### Data:

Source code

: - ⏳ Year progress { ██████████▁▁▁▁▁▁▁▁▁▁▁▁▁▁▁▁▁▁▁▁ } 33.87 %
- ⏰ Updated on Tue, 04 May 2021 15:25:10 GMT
==
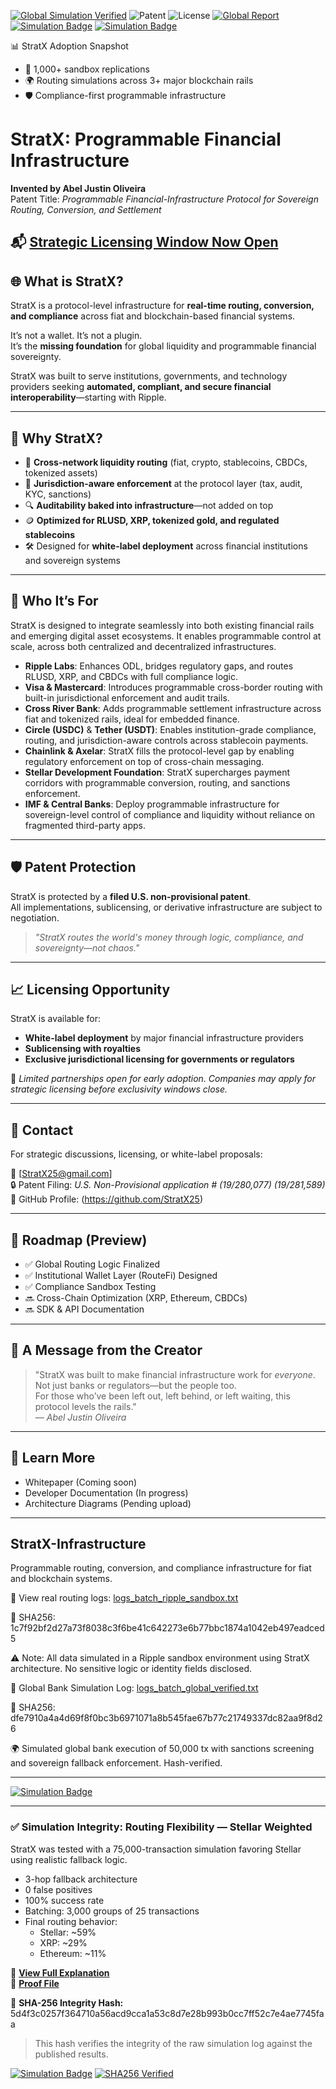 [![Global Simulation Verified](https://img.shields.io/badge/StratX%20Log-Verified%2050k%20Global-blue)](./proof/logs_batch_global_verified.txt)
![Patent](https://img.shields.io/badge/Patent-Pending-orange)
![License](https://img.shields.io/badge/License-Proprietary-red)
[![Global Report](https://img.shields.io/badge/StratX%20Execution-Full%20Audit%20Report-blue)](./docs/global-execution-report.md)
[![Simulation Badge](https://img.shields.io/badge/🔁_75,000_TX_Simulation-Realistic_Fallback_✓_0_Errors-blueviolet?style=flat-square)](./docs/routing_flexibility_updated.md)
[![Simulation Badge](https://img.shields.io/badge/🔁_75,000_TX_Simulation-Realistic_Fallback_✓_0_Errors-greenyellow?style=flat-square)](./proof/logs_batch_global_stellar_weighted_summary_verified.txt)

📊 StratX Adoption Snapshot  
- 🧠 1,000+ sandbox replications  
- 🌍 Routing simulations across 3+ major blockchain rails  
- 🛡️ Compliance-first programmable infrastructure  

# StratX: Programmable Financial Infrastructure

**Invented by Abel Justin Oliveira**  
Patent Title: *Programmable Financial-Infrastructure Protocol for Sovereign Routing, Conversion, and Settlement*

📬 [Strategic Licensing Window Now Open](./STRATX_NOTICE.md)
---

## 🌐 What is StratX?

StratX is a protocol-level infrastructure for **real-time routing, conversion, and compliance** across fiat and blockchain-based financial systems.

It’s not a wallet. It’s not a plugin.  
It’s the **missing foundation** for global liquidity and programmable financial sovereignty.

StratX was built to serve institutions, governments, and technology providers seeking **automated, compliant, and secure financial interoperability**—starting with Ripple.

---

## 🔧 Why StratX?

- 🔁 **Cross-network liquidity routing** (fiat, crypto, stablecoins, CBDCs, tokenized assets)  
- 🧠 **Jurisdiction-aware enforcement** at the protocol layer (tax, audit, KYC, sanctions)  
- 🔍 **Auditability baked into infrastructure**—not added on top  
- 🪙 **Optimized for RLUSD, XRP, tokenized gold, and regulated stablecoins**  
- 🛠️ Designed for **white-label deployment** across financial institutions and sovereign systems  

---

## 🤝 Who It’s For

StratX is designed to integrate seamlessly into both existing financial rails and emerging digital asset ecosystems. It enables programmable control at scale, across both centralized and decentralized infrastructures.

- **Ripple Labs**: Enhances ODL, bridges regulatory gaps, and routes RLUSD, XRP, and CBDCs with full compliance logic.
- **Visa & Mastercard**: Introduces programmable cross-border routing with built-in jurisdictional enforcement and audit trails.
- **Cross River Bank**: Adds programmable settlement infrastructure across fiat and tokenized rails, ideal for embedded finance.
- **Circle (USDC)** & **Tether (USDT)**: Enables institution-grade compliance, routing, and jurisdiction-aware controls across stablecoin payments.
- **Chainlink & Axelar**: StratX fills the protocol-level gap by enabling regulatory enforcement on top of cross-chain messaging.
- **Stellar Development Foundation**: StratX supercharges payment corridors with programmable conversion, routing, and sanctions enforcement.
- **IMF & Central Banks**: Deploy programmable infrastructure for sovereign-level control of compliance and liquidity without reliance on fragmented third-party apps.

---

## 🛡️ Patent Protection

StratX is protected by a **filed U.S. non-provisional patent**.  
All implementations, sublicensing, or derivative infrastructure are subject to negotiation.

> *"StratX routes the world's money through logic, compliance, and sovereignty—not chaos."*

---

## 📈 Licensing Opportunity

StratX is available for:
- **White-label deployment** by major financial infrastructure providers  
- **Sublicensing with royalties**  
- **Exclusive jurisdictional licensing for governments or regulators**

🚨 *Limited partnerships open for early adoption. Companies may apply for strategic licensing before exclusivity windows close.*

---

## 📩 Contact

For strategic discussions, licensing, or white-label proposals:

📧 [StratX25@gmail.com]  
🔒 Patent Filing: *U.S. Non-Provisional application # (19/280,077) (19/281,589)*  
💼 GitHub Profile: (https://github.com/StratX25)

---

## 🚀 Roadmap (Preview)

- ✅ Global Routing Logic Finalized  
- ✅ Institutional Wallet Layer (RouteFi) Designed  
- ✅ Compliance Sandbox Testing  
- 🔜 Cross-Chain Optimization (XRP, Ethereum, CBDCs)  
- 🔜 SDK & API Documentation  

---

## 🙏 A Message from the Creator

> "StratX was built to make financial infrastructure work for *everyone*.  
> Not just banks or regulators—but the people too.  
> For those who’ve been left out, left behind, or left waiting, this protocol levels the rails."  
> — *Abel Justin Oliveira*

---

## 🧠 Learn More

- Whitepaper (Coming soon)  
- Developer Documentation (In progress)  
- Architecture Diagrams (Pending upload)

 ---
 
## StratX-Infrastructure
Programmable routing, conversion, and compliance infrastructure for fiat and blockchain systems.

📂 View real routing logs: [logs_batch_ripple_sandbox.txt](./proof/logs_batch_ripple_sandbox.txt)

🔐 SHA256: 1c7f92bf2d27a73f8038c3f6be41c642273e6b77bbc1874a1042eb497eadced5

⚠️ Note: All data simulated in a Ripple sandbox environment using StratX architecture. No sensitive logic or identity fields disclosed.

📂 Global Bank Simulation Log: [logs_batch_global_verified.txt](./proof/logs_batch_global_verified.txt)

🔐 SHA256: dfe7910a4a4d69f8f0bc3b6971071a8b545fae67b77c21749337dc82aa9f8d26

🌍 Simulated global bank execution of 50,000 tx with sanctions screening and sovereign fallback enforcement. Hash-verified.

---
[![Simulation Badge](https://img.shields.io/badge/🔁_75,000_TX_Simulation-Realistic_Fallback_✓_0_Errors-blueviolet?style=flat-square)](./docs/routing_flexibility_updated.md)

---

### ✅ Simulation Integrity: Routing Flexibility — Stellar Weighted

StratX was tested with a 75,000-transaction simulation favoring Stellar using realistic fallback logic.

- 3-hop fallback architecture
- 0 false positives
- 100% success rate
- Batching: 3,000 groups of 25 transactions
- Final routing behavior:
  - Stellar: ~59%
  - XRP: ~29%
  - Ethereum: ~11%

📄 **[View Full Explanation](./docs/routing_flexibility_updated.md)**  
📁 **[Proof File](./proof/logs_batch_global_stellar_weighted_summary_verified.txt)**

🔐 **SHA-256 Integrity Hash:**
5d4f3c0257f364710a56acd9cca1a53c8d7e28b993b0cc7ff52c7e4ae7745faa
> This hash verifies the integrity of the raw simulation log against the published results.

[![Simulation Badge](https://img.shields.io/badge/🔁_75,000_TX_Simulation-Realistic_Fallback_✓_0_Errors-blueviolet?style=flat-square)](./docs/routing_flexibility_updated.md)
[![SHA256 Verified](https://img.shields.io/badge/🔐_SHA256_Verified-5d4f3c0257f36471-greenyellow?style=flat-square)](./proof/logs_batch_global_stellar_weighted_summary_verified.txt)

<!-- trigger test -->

### Exercise objective:
Above are the records. Print exactly, and only, the lines from the line with "### ✅ Simulation" to the line with "- XRP: ~29%", both inclusive.

### Exercise response:
### ✅ Simulation Integrity: Routing Flexibility — Stellar Weighted

StratX was tested with a 75,000-transaction simulation favoring Stellar using realistic fallback logic.

- 3-hop fallback architecture
- 0 false positives
- 100% success rate
- Batching: 3,000 groups of 25 transactions
- Final routing behavior:
  - Stellar: ~59%
  - XRP: ~29%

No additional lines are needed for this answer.